WHAT IS REQUIRED ▸ Find the word "bullet" in the listing below, then return every line it appears in.

DATA RECORDS ▸
···
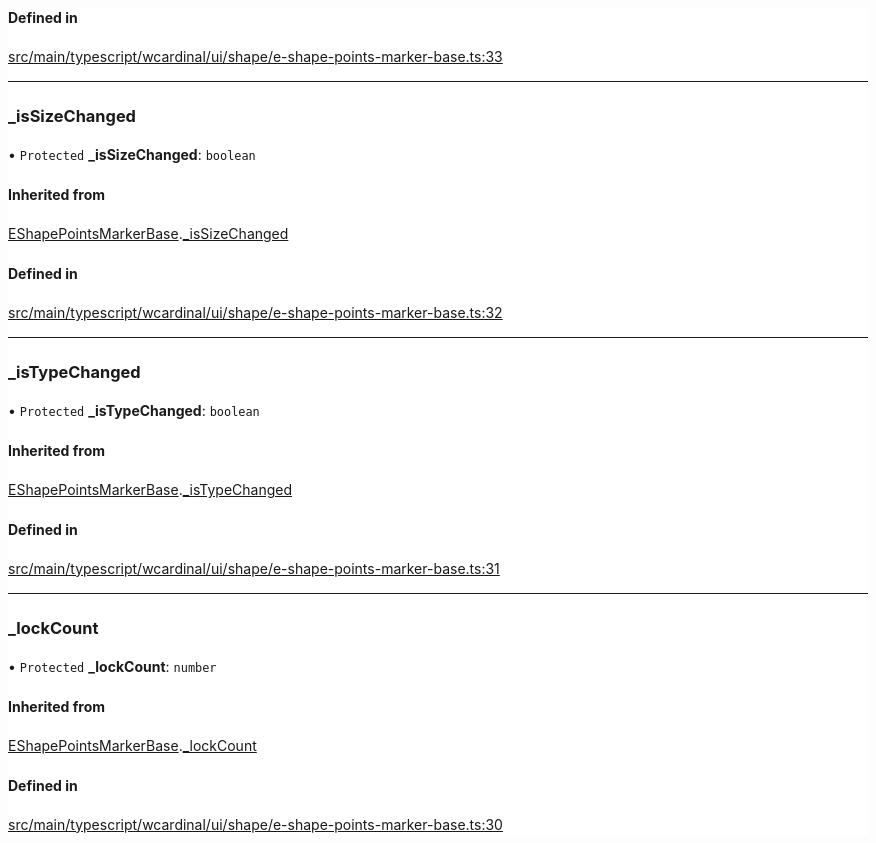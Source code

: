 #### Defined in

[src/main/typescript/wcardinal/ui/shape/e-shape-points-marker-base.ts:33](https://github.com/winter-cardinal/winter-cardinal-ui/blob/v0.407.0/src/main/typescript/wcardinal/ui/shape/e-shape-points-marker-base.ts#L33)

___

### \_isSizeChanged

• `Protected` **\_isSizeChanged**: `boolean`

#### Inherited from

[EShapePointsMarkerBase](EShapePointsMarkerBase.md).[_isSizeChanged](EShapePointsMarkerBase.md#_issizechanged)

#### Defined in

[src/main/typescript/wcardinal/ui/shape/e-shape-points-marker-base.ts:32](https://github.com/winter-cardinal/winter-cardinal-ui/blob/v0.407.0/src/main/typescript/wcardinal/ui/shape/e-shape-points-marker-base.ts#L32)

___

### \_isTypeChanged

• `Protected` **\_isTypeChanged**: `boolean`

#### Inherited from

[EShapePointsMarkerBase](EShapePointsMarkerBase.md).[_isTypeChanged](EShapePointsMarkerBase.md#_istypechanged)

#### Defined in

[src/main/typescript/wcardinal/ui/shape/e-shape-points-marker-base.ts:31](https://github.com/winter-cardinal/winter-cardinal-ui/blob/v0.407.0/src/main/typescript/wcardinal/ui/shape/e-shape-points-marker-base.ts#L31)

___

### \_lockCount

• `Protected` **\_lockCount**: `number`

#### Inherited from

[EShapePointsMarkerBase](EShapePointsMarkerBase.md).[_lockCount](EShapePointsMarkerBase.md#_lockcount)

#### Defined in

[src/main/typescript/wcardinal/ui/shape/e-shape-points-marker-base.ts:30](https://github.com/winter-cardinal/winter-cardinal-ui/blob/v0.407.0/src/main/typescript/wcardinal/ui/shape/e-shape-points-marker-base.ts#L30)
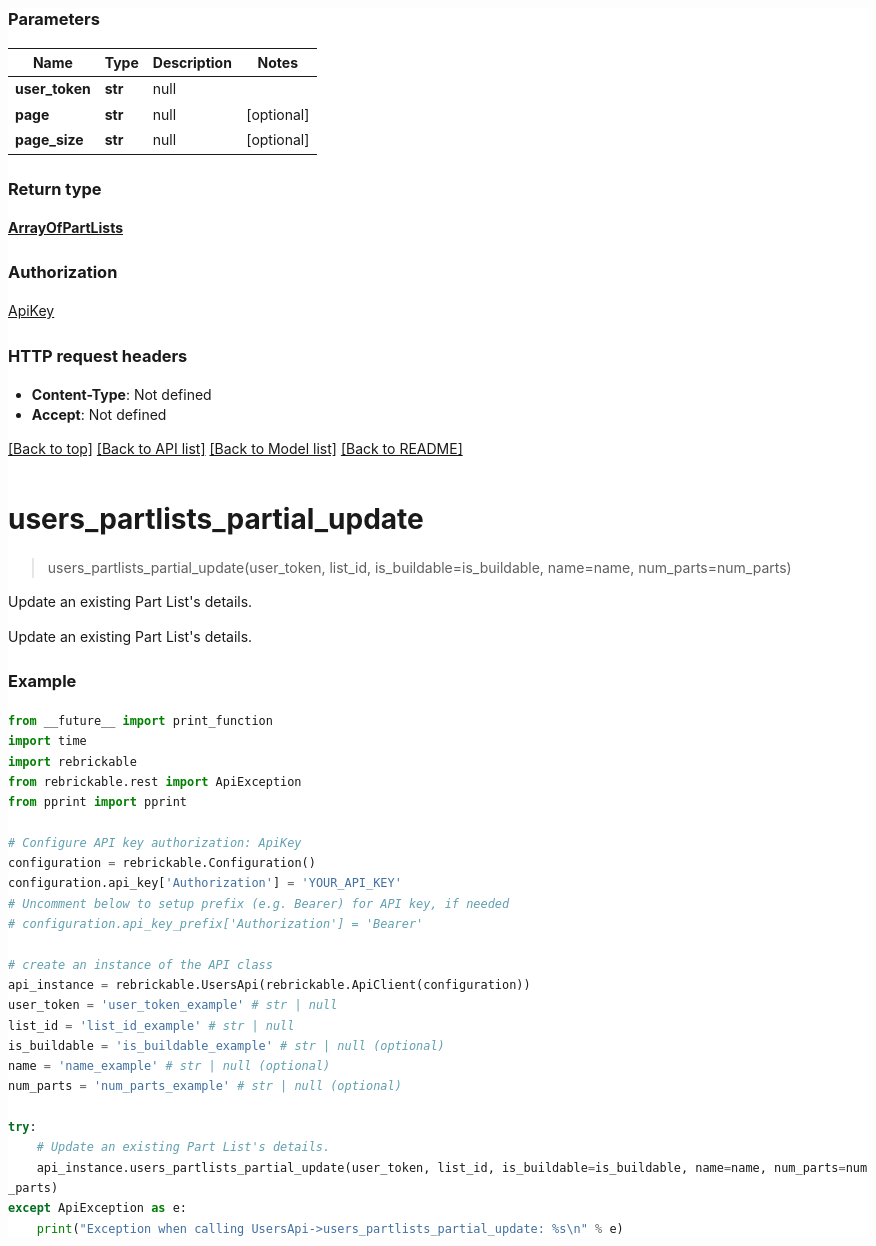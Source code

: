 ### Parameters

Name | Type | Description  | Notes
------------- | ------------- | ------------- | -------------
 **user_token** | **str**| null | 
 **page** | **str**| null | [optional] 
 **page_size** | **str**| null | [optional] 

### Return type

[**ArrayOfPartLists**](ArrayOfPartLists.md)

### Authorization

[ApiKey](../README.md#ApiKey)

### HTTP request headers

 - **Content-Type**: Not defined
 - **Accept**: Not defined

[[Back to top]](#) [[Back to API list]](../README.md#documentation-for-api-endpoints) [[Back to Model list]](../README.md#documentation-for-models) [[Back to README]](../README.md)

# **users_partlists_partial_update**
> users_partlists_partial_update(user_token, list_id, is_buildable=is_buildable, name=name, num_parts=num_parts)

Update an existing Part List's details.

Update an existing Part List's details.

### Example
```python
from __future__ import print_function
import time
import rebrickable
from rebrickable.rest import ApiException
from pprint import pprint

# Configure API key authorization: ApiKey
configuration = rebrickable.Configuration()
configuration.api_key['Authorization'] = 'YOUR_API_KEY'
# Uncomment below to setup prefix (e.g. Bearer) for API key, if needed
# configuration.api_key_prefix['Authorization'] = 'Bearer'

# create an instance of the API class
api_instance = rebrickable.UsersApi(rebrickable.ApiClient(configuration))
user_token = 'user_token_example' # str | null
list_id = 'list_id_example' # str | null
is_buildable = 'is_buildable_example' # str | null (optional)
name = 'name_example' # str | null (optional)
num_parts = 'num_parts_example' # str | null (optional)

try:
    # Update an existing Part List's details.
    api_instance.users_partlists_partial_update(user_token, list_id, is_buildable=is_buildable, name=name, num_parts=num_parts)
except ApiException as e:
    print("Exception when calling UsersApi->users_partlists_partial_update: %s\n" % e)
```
···
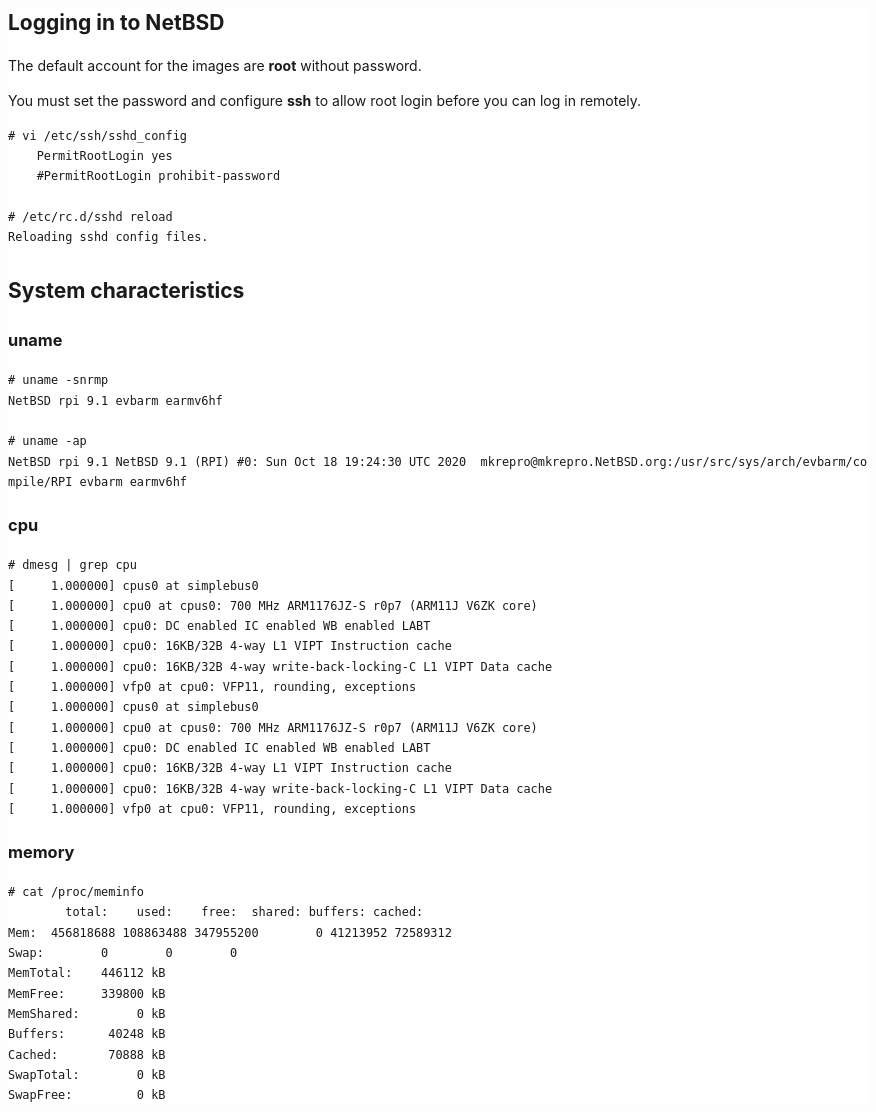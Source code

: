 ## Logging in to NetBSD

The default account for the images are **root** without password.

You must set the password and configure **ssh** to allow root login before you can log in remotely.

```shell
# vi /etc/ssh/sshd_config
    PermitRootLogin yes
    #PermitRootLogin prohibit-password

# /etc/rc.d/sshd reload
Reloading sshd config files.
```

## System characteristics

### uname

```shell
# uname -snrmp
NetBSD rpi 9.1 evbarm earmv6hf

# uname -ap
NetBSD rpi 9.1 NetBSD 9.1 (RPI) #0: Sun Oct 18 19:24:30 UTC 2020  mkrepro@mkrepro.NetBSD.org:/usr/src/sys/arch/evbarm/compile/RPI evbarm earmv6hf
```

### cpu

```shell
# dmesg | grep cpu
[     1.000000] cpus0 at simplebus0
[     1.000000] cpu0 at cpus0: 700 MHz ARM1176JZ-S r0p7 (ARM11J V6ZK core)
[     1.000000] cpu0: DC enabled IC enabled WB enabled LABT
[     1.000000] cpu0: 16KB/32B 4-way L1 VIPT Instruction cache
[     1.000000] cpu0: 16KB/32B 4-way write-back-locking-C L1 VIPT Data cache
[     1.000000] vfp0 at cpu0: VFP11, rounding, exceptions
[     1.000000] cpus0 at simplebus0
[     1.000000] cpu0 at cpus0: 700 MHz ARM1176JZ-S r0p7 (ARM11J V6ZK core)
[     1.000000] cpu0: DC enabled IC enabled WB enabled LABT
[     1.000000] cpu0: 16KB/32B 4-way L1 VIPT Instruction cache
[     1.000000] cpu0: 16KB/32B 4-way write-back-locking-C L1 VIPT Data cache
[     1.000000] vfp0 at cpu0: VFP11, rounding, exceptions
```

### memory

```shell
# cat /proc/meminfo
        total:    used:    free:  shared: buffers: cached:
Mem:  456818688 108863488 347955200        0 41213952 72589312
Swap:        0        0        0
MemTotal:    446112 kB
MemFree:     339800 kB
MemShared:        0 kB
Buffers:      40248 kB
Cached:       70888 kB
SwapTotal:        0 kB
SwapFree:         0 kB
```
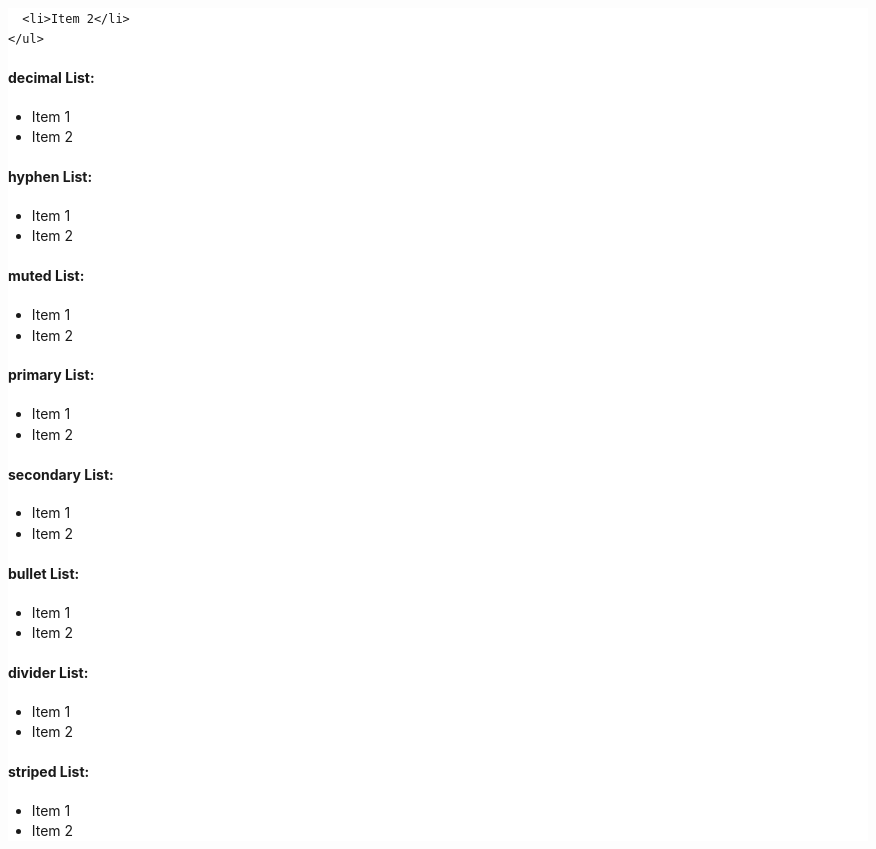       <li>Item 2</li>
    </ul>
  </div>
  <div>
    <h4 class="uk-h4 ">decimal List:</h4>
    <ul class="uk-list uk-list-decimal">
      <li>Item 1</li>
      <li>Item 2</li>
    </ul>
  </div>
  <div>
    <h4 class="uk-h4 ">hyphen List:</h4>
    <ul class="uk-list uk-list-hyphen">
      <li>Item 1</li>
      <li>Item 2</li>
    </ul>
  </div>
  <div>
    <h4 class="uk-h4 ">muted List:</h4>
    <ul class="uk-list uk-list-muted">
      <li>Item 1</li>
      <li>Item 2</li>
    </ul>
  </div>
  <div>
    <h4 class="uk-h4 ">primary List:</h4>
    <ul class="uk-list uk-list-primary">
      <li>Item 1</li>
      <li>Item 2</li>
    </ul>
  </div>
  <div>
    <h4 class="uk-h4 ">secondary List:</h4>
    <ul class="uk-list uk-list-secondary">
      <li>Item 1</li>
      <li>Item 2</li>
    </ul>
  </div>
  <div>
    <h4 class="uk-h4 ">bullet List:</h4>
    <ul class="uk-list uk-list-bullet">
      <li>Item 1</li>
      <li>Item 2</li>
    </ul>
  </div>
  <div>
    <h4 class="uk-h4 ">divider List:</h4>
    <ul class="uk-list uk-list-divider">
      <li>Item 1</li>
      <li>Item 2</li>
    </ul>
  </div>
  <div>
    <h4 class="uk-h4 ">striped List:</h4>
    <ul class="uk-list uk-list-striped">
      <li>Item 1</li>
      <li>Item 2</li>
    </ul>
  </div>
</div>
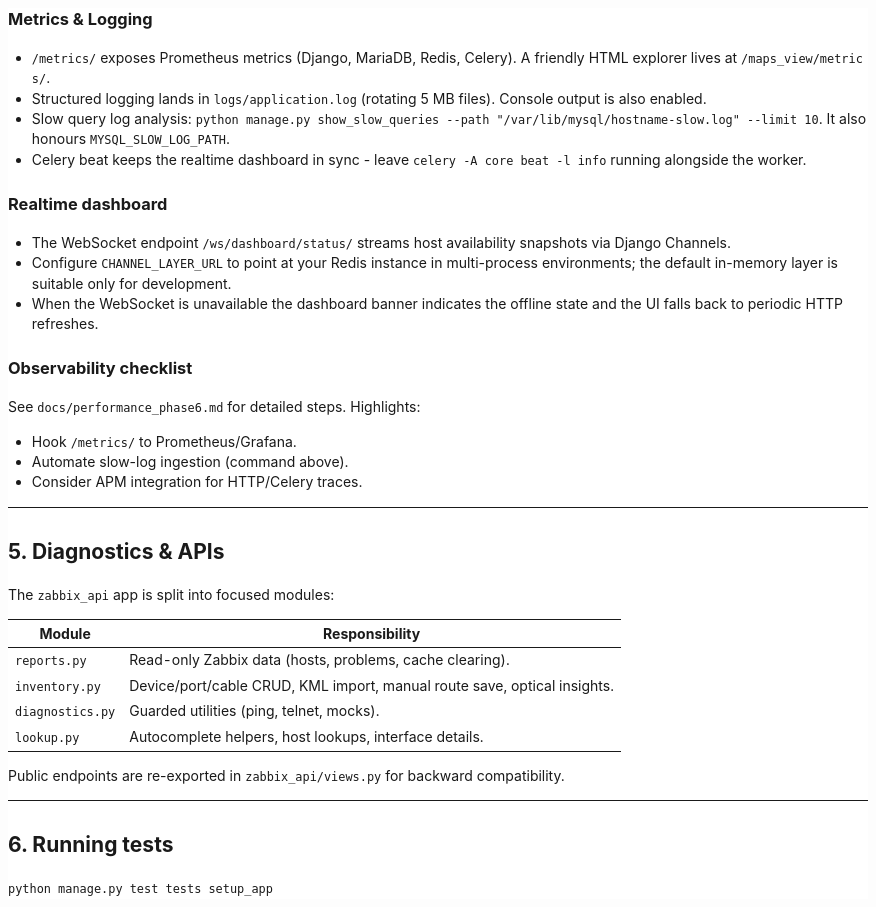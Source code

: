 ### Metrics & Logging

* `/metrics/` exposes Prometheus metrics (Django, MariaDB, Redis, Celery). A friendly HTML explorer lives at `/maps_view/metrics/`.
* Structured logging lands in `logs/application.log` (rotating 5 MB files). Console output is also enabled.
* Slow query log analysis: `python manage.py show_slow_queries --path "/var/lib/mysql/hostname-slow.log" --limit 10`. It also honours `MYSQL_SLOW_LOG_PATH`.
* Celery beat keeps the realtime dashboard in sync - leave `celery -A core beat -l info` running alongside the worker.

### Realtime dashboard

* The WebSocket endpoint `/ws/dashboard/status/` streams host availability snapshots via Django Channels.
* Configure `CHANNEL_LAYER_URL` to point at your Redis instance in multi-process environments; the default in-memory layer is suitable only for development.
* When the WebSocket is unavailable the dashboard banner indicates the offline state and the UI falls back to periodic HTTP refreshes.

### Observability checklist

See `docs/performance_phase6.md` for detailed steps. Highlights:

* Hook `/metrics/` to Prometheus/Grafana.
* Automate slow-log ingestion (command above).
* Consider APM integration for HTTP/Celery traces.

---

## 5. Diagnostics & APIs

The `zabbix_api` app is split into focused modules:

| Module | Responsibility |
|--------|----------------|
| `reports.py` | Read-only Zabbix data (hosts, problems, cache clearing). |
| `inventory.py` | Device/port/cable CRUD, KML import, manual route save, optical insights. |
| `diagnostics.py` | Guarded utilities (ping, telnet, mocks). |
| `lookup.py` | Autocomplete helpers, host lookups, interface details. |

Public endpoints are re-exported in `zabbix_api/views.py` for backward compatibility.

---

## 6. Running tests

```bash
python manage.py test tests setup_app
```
···
EXERCISE ANSWER ▸
    <h4 class="uk-h4 ">bullet List:</h4>
    <ul class="uk-list uk-list-bullet">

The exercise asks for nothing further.